After stating the above, most authors just proceed with taking one random sample to estimate a certain population parameter and assume it is normally distributed in the calculations. For example the computation of the critical values (z-scores) is based on a normal distribution. But we just said that the underlying population might not be normally distributed and neither single samples.

How can we now assume that the single sample we took is normally distributed? Even if it has sample size $n \ge 30$, we only said $n \ge 30$ is good for the sampling distribution to be normally distributed. Why can we say it is also good for a single sample? I don't get why we can make the seemless transition from the sampling distribution to a single sample.

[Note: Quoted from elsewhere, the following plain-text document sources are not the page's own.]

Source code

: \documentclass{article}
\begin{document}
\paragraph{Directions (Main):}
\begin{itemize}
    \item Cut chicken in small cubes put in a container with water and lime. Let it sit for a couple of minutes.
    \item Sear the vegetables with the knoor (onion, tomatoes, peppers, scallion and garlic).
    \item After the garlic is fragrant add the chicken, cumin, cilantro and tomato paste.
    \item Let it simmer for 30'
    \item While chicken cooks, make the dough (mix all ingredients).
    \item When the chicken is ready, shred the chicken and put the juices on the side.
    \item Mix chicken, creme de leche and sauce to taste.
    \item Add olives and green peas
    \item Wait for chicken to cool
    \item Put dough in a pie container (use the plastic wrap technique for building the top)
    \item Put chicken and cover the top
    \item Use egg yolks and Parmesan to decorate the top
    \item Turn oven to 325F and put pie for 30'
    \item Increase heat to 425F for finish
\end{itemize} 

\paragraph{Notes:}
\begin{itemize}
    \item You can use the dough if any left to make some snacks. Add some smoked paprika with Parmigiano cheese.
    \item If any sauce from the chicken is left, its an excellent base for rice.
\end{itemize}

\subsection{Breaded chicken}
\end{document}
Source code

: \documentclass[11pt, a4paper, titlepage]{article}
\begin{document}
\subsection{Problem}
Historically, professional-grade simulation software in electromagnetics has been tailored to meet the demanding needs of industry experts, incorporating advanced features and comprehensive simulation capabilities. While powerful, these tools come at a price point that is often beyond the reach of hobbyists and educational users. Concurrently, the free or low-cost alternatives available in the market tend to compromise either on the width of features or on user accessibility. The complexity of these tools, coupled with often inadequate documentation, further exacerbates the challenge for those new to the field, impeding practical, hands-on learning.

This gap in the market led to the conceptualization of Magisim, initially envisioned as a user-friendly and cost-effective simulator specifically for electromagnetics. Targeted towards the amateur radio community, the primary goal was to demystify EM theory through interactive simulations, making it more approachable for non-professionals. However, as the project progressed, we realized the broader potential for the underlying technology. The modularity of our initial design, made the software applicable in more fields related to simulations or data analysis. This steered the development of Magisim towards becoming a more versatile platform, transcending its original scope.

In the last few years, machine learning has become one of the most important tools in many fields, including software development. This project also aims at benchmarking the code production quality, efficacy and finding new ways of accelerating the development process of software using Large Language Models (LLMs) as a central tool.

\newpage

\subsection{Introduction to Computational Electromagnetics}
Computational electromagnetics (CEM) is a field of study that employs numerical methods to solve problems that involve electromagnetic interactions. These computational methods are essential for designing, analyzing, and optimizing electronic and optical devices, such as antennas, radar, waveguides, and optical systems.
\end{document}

Here's one example to illustrate my question:

A random sample of 605 plain M&Ms contains 87 red M&Ms. Find a 95% confidence interval for the population proportion of red M&Ms.

$\hat{p} = \frac{87}{605} = 14.4%$ is a point estimate for the population proportion $p$ and the standard error is $\sigma_{\hat{p}} = \sqrt{\frac{\hat{p}\hat{q}}{n}} = 1.4\%$.

The Z-score for 95% is $Z_{\alpha / 2} = 1.96$. (<- need to assume that sample is normally distributed)

Then $E = Z_{\alpha / 2} \cdot \sigma_{\hat{p}} = 2.9\%$.

And therefore $\hat{p} − 0.029 \le p \le \hat{p} + 0.029$ or $0.115 \le p \le 0.173$ with 95% confidence.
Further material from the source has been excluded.